The problem — Find the string "заказа" in the entries and copy each line that has it.

Top of Data excerpts

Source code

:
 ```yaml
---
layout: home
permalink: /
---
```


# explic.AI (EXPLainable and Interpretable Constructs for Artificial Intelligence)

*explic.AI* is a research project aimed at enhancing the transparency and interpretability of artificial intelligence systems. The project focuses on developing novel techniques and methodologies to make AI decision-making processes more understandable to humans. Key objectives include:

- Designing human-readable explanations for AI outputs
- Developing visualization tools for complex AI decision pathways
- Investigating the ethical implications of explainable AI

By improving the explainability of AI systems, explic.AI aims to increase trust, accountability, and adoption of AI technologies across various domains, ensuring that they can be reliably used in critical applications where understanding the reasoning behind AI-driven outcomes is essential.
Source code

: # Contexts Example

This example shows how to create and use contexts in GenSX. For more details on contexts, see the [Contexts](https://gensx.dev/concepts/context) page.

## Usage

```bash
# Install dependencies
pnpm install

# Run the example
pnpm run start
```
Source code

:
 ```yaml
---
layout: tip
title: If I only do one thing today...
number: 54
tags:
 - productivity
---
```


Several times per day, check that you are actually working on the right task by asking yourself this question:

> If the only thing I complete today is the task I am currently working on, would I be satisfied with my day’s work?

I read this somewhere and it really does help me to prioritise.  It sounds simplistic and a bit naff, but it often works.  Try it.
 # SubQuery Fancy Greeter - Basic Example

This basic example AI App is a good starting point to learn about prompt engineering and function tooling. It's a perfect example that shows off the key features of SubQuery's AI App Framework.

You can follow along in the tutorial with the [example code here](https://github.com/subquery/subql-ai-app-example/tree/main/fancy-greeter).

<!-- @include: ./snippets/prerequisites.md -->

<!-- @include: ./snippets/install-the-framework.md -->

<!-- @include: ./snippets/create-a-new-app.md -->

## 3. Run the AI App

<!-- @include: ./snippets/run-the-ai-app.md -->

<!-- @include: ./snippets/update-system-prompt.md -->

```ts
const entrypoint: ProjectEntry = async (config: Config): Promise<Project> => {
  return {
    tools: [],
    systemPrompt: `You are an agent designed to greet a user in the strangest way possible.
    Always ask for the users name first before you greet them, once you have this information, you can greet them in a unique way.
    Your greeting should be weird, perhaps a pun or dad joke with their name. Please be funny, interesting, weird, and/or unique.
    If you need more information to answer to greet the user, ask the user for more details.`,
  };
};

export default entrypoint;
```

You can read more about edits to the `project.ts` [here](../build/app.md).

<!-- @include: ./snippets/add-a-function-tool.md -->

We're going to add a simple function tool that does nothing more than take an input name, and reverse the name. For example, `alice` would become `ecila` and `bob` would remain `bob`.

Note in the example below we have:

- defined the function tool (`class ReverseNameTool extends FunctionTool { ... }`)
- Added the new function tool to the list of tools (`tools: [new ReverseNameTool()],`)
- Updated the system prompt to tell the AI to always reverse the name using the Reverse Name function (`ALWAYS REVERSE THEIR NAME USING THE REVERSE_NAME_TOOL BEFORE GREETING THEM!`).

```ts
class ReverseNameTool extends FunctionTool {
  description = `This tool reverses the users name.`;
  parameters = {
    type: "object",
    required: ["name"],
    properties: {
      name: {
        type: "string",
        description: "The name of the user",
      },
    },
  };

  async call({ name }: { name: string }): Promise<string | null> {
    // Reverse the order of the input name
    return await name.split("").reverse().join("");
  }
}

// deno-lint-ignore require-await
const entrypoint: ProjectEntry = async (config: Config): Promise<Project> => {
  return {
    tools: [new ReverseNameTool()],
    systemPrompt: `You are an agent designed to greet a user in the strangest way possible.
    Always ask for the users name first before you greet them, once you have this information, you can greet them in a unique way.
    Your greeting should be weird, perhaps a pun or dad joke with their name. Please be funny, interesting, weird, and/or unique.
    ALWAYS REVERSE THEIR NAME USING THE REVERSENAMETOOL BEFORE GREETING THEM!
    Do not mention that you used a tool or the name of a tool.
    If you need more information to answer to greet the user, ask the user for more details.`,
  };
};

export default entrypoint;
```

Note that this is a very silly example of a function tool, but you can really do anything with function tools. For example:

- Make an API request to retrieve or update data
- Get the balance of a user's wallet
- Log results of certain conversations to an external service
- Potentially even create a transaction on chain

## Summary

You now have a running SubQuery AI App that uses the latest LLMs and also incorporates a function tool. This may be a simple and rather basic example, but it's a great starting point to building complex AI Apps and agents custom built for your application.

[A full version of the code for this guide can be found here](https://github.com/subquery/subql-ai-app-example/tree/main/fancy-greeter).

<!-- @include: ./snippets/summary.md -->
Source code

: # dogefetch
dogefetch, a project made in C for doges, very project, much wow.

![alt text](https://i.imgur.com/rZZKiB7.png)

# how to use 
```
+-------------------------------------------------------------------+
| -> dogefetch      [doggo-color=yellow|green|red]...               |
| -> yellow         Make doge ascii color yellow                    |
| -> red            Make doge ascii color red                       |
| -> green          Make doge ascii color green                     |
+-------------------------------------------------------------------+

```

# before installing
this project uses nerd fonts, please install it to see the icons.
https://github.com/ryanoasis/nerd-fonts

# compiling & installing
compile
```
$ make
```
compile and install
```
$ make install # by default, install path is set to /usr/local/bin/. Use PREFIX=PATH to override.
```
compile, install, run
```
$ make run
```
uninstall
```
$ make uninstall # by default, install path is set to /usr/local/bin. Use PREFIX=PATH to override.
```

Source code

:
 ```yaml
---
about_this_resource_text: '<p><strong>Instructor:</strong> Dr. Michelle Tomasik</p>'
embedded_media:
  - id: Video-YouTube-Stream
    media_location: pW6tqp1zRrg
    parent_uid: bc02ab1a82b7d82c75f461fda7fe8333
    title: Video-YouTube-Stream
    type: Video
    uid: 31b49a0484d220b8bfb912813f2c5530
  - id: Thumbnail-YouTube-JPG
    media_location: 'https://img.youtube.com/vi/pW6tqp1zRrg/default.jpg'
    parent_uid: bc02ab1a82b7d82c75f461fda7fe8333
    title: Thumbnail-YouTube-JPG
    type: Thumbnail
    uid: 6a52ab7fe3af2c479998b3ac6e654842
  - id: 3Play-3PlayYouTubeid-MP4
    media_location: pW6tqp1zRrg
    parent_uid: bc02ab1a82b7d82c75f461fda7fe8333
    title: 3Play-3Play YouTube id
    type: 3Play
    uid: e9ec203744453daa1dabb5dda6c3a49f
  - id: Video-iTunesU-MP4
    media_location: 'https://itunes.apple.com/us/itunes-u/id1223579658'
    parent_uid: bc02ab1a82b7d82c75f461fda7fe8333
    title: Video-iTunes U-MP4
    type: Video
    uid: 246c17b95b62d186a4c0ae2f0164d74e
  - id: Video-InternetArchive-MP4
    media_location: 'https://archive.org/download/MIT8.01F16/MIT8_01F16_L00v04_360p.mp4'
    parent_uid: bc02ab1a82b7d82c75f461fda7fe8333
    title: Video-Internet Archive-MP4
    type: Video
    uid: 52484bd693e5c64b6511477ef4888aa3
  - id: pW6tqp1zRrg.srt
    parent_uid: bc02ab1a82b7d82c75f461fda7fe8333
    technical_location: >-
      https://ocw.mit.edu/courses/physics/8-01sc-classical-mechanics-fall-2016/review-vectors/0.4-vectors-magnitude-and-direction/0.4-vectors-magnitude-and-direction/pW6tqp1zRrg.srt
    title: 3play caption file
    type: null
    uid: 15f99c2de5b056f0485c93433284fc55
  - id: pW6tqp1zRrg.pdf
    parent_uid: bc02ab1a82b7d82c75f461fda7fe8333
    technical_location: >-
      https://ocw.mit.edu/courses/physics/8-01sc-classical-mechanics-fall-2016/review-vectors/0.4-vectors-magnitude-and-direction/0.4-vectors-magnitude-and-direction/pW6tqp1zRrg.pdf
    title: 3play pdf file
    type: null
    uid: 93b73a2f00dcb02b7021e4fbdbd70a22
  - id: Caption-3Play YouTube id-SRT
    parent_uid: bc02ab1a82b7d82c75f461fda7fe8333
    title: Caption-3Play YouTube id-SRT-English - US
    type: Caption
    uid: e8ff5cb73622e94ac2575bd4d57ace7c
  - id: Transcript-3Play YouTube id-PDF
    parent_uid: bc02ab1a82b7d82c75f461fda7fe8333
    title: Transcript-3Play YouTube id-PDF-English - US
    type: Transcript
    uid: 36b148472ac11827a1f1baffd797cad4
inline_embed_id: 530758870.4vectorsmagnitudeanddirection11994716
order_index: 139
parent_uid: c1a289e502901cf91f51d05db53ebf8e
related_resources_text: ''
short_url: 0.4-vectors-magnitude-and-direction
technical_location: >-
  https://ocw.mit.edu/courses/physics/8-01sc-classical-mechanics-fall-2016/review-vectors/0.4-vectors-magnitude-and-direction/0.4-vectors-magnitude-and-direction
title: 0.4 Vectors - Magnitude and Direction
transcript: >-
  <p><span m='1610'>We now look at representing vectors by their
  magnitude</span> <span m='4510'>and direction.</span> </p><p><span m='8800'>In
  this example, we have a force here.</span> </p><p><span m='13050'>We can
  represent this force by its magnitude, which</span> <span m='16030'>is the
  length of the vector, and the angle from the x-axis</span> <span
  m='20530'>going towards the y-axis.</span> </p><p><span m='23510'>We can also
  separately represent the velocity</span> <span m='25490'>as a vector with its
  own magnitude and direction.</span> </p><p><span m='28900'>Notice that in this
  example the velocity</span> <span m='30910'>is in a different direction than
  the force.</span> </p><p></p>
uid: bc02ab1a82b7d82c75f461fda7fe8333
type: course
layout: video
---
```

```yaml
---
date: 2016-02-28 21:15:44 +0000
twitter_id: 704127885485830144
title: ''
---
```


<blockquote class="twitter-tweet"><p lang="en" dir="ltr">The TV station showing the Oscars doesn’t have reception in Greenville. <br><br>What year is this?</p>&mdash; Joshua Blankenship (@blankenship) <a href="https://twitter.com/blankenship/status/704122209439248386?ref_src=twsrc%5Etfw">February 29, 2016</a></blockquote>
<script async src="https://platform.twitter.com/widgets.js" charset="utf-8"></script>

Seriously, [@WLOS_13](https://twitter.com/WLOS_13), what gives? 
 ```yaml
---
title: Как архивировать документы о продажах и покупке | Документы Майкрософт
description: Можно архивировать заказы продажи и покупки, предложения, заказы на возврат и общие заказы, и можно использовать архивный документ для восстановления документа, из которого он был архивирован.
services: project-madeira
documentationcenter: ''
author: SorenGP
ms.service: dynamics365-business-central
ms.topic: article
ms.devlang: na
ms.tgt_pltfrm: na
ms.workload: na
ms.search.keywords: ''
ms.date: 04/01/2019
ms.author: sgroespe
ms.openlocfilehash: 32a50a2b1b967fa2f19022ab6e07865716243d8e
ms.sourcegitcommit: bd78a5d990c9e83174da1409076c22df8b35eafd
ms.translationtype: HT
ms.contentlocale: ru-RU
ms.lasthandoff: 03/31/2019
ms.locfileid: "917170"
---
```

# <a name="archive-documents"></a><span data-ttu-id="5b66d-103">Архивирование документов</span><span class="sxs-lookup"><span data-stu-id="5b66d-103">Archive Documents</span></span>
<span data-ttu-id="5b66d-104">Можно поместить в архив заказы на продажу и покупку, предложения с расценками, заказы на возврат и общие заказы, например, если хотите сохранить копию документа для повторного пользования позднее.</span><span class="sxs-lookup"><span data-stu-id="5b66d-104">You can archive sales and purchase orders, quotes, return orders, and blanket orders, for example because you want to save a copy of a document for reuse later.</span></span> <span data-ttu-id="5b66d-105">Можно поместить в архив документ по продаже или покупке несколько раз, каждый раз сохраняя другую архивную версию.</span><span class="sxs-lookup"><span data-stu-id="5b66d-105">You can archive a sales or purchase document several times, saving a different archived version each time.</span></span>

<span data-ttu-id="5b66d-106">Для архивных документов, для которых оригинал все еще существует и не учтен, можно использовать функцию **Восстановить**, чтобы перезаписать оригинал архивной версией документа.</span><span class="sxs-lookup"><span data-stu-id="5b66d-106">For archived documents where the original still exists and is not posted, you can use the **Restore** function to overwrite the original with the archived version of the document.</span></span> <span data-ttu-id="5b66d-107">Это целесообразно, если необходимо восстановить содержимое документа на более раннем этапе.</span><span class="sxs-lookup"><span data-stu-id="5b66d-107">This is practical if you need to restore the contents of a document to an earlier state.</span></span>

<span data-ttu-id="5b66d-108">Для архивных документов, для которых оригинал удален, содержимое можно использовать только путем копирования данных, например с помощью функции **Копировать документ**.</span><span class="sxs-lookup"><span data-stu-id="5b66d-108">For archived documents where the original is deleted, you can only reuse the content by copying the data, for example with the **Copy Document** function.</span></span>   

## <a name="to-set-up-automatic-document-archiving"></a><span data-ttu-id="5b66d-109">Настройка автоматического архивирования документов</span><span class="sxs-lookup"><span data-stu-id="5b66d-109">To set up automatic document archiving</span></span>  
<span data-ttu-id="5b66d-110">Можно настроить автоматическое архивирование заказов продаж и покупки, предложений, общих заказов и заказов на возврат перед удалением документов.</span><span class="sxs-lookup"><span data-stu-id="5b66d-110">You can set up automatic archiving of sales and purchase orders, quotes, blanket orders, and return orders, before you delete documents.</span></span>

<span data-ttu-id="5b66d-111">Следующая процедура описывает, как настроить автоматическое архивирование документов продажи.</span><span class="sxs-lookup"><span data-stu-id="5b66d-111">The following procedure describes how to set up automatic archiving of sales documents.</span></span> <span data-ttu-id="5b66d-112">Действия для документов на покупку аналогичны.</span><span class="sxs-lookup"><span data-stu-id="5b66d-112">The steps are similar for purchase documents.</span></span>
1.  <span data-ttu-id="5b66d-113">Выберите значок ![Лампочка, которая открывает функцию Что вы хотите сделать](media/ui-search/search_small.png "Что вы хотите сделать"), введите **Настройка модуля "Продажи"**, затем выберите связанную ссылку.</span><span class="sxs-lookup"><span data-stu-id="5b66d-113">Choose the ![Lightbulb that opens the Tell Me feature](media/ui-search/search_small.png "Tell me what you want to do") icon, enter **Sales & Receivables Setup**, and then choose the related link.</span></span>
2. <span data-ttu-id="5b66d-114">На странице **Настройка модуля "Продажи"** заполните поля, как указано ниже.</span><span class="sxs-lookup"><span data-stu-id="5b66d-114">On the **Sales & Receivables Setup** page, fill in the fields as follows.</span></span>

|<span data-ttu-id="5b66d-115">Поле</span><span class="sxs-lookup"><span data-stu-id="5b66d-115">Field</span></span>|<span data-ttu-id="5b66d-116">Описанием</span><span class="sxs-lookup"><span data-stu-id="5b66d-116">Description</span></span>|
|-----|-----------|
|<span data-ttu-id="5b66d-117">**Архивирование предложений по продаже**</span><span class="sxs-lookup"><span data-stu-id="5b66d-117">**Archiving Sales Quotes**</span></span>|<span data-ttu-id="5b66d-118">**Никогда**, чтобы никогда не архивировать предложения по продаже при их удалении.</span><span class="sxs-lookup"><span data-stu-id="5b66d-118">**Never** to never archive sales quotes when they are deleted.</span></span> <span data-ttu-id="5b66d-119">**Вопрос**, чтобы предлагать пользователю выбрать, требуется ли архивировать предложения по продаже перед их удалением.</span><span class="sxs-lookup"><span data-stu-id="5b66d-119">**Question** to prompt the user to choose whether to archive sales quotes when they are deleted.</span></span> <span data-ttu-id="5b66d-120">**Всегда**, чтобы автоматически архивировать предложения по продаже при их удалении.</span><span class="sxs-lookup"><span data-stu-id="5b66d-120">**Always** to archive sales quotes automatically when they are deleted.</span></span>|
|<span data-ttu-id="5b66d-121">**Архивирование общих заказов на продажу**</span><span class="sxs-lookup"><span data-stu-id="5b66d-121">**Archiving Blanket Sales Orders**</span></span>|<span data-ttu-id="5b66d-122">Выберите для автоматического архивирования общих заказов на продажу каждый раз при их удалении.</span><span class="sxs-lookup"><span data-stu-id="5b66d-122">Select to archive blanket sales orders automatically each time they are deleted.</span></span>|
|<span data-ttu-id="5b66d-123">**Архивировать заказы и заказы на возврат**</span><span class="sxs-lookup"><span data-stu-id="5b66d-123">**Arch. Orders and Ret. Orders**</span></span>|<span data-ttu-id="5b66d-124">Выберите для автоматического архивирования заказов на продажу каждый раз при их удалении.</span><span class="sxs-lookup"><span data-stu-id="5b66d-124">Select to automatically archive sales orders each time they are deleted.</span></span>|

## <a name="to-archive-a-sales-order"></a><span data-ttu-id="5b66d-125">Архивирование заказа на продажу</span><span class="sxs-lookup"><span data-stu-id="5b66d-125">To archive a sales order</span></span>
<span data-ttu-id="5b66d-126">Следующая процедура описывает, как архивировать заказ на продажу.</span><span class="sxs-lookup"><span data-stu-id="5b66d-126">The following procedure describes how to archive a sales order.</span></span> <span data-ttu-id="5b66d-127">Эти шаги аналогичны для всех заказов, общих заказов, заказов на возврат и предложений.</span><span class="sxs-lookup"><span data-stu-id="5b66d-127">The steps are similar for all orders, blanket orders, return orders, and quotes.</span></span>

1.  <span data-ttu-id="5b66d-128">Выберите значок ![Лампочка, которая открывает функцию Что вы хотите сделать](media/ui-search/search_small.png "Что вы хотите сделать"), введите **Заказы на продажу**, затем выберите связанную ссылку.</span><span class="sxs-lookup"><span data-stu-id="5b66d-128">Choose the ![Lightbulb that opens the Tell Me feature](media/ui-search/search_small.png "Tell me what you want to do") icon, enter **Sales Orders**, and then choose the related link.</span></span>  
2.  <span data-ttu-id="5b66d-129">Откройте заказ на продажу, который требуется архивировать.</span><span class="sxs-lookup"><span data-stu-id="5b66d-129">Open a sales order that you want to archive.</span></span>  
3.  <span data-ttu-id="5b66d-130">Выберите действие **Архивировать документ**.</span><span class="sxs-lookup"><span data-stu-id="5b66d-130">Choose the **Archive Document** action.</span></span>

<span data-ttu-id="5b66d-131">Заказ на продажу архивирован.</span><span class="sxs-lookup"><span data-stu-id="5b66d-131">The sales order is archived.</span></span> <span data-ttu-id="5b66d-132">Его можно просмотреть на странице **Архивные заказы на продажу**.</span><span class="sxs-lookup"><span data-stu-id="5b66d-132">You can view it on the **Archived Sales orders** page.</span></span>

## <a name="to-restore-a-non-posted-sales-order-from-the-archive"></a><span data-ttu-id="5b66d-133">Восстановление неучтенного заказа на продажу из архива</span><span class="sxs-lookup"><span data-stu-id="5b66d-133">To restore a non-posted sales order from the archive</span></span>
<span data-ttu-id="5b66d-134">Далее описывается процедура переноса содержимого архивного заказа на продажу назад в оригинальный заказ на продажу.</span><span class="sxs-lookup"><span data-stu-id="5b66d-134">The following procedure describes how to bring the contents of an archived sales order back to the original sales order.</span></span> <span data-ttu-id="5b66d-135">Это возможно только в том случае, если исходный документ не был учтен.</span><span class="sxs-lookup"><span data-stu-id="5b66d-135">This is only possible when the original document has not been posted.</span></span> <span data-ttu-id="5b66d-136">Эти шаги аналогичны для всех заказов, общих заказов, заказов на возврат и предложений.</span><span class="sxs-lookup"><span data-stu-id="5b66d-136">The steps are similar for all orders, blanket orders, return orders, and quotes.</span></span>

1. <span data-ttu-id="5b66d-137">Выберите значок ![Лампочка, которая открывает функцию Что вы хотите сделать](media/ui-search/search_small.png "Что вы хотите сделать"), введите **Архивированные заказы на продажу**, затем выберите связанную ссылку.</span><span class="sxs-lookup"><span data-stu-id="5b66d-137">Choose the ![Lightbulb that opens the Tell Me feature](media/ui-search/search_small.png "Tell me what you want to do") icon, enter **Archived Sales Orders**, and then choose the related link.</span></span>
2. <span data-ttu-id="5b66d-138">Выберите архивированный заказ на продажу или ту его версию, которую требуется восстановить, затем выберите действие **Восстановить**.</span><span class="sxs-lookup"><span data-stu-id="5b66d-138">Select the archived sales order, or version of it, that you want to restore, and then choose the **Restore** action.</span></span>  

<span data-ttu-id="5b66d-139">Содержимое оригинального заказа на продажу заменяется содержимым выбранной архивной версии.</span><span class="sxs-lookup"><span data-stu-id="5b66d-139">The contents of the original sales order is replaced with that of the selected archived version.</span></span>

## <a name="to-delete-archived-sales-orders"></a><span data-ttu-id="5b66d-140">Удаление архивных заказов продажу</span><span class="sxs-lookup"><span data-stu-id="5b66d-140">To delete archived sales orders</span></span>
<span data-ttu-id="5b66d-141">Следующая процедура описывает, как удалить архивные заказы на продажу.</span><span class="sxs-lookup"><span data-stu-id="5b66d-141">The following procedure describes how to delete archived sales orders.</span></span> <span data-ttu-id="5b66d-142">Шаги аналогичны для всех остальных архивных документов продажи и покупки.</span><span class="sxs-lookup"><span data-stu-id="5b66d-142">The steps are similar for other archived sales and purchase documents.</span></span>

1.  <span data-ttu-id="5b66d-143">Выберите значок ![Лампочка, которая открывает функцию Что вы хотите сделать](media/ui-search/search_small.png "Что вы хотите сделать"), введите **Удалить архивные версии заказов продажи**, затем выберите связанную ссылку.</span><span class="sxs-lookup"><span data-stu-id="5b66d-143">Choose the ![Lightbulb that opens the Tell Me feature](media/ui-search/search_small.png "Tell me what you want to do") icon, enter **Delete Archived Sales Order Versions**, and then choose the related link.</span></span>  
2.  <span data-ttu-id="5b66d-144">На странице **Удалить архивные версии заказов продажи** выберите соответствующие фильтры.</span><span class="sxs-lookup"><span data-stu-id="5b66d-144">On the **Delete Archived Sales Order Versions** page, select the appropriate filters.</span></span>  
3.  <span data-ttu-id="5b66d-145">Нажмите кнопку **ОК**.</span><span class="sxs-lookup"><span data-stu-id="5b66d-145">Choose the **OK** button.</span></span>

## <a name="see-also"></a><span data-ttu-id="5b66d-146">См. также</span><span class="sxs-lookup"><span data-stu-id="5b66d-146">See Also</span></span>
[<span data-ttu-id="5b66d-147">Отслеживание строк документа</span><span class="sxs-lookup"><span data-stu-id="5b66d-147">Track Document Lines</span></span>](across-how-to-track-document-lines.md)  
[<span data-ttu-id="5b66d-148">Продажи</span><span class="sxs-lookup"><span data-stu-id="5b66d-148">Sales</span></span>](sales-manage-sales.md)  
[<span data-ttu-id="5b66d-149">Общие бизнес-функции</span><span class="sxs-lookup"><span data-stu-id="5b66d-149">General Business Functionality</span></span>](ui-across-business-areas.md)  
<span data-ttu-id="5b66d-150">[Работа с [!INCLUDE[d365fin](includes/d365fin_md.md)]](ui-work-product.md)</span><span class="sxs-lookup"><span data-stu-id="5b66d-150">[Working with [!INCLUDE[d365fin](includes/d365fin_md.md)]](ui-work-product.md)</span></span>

Bottom of Data excerpts

Task solution —
## <a name="to-archive-a-sales-order"></a><span data-ttu-id="5b66d-125">Архивирование заказа на продажу</span><span class="sxs-lookup"><span data-stu-id="5b66d-125">To archive a sales order</span></span>
## <a name="to-restore-a-non-posted-sales-order-from-the-archive"></a><span data-ttu-id="5b66d-133">Восстановление неучтенного заказа на продажу из архива</span><span class="sxs-lookup"><span data-stu-id="5b66d-133">To restore a non-posted sales order from the archive</span></span>
<span data-ttu-id="5b66d-134">Далее описывается процедура переноса содержимого архивного заказа на продажу назад в оригинальный заказ на продажу.</span><span class="sxs-lookup"><span data-stu-id="5b66d-134">The following procedure describes how to bring the contents of an archived sales order back to the original sales order.</span></span> <span data-ttu-id="5b66d-135">Это возможно только в том случае, если исходный документ не был учтен.</span><span class="sxs-lookup"><span data-stu-id="5b66d-135">This is only possible when the original document has not been posted.</span></span> <span data-ttu-id="5b66d-136">Эти шаги аналогичны для всех заказов, общих заказов, заказов на возврат и предложений.</span><span class="sxs-lookup"><span data-stu-id="5b66d-136">The steps are similar for all orders, blanket orders, return orders, and quotes.</span></span>
<span data-ttu-id="5b66d-139">Содержимое оригинального заказа на продажу заменяется содержимым выбранной архивной версии.</span><span class="sxs-lookup"><span data-stu-id="5b66d-139">The contents of the original sales order is replaced with that of the selected archived version.</span></span>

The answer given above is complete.